Formed in 2005 by Daniel Coleman and Robert DeMaria, Semnat Studios is a tiny little development company that started off crafting smaller PC projects, one of which eventually grew into Eduardo the Samurai Toaster, the company's first console title, courtesy of Nintendo's WiiWare platform. It's a simple 2D shooter starring a toaster with a top knot, doing battle against the mixed hordes of various vegetables and square-shaped creatures that remind me of Pop Tarts.

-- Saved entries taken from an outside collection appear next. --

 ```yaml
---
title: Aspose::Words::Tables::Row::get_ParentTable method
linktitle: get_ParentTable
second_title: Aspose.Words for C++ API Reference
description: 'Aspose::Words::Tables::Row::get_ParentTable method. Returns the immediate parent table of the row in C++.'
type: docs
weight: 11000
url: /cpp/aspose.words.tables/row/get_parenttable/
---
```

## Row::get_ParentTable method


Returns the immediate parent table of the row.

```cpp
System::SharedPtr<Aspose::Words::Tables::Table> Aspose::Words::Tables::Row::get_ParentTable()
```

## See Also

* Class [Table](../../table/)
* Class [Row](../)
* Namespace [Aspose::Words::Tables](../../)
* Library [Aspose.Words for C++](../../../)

We stuck a fork into Eduardo and rattled it about in order to see what came out of Semnat's first offering
Not Much: While there wasn't much that I truly enjoyed about Eduardo the Samurai Toaster, a few of the game's finer points to deserve some merit. Particularly the background art for the game's various levels. Consisting of a mix of lovely composite images, the background art for Eduardo deserves to be in a much better game. I also have to give developer Semnat Studios kudos for their multiplayer implementation, managing to inject bit more fun into the game by adding 1-3 friends to the equation.
Toast and Re-Toast: From the nifty, hand-drawn look and feel of the screenshots we've been seeing, I assumed that there was really going to be something special about Eduardo the Samurai Toaster on a game play level. Unfortunately I was completely wrong to assume. Eduardo is a simplistic side-scrolling shooter with repetitive enemies that grows tiring after the first few levels, when you notice that the bosses are repeating. They continue to repeat, and despite a few levels that mix things up by adding an element of self-scrolling, the whole experience is as flat as whatever it is Eduardo is supposed to be killing.

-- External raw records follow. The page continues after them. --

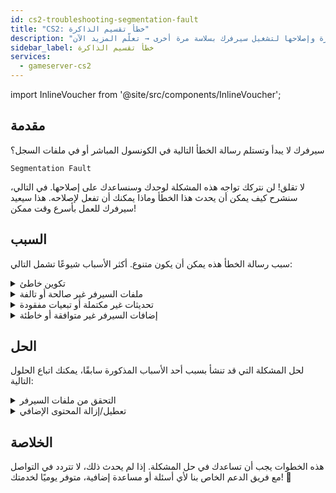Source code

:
 ```yaml
---
id: cs2-troubleshooting-segmentation-fault
title: "CS2: خطأ تقسيم الذاكرة"
description: "اكتشف كيفية التعرف على أخطاء خطأ تقسيم الذاكرة وإصلاحها لتشغيل سيرفرك بسلاسة مرة أخرى → تعلّم المزيد الآن"
sidebar_label: خطأ تقسيم الذاكرة
services:
  - gameserver-cs2
---
```


import InlineVoucher from '@site/src/components/InlineVoucher';

## مقدمة

سيرفرك لا يبدأ وتستلم رسالة الخطأ التالية في الكونسول المباشر أو في ملفات السجل؟

```
Segmentation Fault
```

لا تقلق! لن نتركك تواجه هذه المشكلة لوحدك وسنساعدك على إصلاحها. في التالي، سنشرح كيف يمكن أن يحدث هذا الخطأ وماذا يمكنك أن تفعل لإصلاحه. هذا سيعيد سيرفرك للعمل بأسرع وقت ممكن!



<InlineVoucher />



## السبب

سبب رسالة الخطأ هذه يمكن أن يكون متنوع. أكثر الأسباب شيوعًا تشمل التالي:

<details>
  <summary>تكوين خاطئ</summary>

ملف التكوين غير مضبوط بشكل صحيح أو غير مكتمل يمكن أن يؤدي إلى وصول السيرفر إلى معطيات غير صالحة أو مناطق ذاكرة غير صحيحة عند بدء التشغيل أو أثناء التشغيل.

هذا يمكن أن يحدث خصوصًا إذا، على سبيل المثال، لم تُطبق المسافات البادئة أو تعيين القيم بشكل صحيح. ونتيجة لذلك، قد يؤدي ذلك إلى تعطل أو سلوك غير معرف (مثل خطأ تقسيم الذاكرة).

</details>

<details>
  <summary>ملفات السيرفر غير صالحة أو تالفة</summary>

  بسبب نقل خاطئ، تغييرات يدوية أو تثبيتات تالفة، من الممكن أن تتلف ملفات السيرفر الأساسية. هذا يمكن أن يؤدي إلى سلوك غير متوقع أو تعطل حرج مثل خطأ تقسيم الذاكرة عند التحميل أو التنفيذ.

</details>

<details>
  <summary>تحديثات غير مكتملة أو تبعيات مفقودة</summary>

  إذا لم يكتمل تحديث السيرفر بالكامل أو كانت بعض التبعيات أو الوحدات مفقودة، قد تحدث أخطاء عند بدء التشغيل أو أثناء وقت التشغيل.

</details>

<details>
  <summary>إضافات السيرفر غير متوافقة أو خاطئة</summary>

  الإضافات الإضافية مثل SourceMod/Metamod أو البلجنز التي لا تتوافق مع نسخة السيرفر المستخدمة أو مبرمجة بشكل خاطئ يمكن أن تؤثر مباشرة على وصول السيرفر للذاكرة وتتسبب في مشاكل accordingly.

</details>



## الحل

لحل المشكلة التي قد تنشأ بسبب أحد الأسباب المذكورة سابقًا، يمكنك اتباع الحلول التالية: 

<details>
  <summary>التحقق من ملفات السيرفر</summary>

لتجنب الأخطاء المحتملة بسبب ملفات اللعبة التالفة أو غير المكتملة، يُنصح باستخدام ميزة **التحقق من ملفات Steam** في **لوحة المعلومات** الخاصة بسيرفر الألعاب.

![img](https://screensaver01.zap-hosting.com/index.php/s/AASjpe5w65AE9XW/preview)

  يتم فحص ملفات السيرفر تلقائيًا عبر SteamCMD وسيتم استبدال الملفات المفقودة أو التالفة بالنسخة الأصلية. العملية مؤتمتة بالكامل وتضمن تطابق ملفات السيرفر مع نسخة Steam الحالية.

</details>

<details>
  <summary>تعطيل/إزالة المحتوى الإضافي</summary>

إذا أضفت محتوى إضافي مثل Sourcemod/Metamod والبلجنز إلى سيرفر الألعاب الخاص بك، فمن المنطقي تعطيلها مؤقتًا وإزالتها على الأقل مرة واحدة.

هذه الخطوة يمكن أن تستبعد ما إذا كانت المشاكل ناتجة عن المحتوى الإضافي. بعد التحديثات، على سبيل المثال، غالبًا ما تحدث مشاكل مع هذا المحتوى الإضافي لأنه لم يعد متوافقًا أو لم يصبح متوافقًا بعد مع نسخة السيرفر الجديدة.

</details>

## الخلاصة

هذه الخطوات يجب أن تساعدك في حل المشكلة. إذا لم يحدث ذلك، لا تتردد في التواصل مع فريق الدعم الخاص بنا لأي أسئلة أو مساعدة إضافية، متوفر يوميًا لخدمتك! 🙂

<InlineVoucher />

Who? When? Why?: When the main selling point of your video game is a catchy name, you might want to focus a bit more on developing the story behind said name. Why is Eduardo the samurai toaster? What is his motivation for going through the game's levels, hurling weapons at bees and various assorted rectangular objects that could either be toaster pastries or playing cards? The bland, repetitive game play might have been salvaged a bit had we been given some sort of insight into why we were subjecting ourselves to bland, repetitive game play.
It's really hard for me to come down hard on Semnat Studios. After all, they are basically a couple of guys who joined up with a couple of other guys in order to develop a WiiWare title based on a PC game they've been fiddling around with for years. It's a feel-good story, and one that highlights the ease of accessibility of Nintendo's platform for up-and-coming developers. Unfortunately, Eduardo also feels exactly like a game that was created by a small group of guys with limited resources, and that's one the major obstacles a developer needs to overcome in order to deliver a successful independent game. Eduardo feels like a glorified flash game, and that isn't the sort of title that is going to bring in large amounts of Wii points.
Eduardo the Samurai Toaster lures you in with an intriguing title and some equally intriguing art design, but delivers little more than crumbs once you turn it upside-down and give it a good shake.
Eduardo the Samurai Toaster was developed and published by Semnat Studios for WiiWare. Released on June 15. Sells for 800 WiiWare points. Completed all levels on default difficulty setting and played through multiple levels via 2-player co-op.